(Records contained in a dataset)

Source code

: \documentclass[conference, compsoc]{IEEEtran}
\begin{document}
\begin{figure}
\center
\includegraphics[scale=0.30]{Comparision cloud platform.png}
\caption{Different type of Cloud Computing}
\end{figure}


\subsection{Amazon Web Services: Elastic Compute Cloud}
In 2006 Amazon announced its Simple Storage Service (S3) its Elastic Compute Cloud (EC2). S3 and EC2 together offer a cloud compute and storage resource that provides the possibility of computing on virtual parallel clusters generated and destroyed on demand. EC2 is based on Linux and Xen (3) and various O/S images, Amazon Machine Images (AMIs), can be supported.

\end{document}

---

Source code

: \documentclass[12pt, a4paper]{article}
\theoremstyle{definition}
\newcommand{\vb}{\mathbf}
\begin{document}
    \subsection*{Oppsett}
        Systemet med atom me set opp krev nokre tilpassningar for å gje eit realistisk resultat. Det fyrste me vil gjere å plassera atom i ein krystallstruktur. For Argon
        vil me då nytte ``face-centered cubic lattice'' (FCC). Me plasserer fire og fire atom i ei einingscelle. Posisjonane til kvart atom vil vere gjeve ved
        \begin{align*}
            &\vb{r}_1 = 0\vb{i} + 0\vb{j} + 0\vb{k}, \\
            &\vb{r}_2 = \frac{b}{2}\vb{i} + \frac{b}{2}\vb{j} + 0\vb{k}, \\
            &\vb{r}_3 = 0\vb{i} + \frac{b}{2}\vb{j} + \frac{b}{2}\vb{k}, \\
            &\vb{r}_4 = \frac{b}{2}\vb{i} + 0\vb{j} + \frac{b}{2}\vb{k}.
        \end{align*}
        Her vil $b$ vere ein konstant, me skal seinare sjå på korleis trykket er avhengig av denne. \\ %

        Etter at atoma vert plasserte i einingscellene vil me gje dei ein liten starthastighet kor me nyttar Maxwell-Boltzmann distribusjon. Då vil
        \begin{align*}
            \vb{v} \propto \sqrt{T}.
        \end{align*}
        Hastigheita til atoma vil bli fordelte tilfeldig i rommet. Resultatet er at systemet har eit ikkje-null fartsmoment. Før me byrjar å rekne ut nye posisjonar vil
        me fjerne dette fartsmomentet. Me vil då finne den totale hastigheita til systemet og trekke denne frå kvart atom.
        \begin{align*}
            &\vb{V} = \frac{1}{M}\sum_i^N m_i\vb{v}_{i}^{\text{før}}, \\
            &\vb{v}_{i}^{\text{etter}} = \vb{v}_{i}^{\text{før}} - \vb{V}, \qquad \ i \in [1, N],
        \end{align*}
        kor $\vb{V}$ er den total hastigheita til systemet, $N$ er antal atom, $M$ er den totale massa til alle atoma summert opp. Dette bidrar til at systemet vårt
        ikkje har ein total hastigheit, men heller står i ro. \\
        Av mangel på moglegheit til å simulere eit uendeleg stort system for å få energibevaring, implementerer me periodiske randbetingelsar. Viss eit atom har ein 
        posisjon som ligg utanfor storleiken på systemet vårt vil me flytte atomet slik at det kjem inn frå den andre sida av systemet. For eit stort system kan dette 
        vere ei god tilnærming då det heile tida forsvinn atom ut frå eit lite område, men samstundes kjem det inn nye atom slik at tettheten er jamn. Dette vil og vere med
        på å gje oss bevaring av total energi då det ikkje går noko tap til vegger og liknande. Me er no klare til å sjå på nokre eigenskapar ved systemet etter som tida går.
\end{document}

--

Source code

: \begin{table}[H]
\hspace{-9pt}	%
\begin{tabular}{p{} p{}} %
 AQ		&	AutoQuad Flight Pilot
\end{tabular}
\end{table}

◆ **PROBLEM TO SOLVE**
Look above for the line containing "type of Cloud" and the line containing "Web Services: Elastic". Transcribe both, with the lines between them, exactly.

◆ **TASK SOLUTION**
\caption{Different type of Cloud Computing}
\end{figure}


\subsection{Amazon Web Services: Elastic Compute Cloud}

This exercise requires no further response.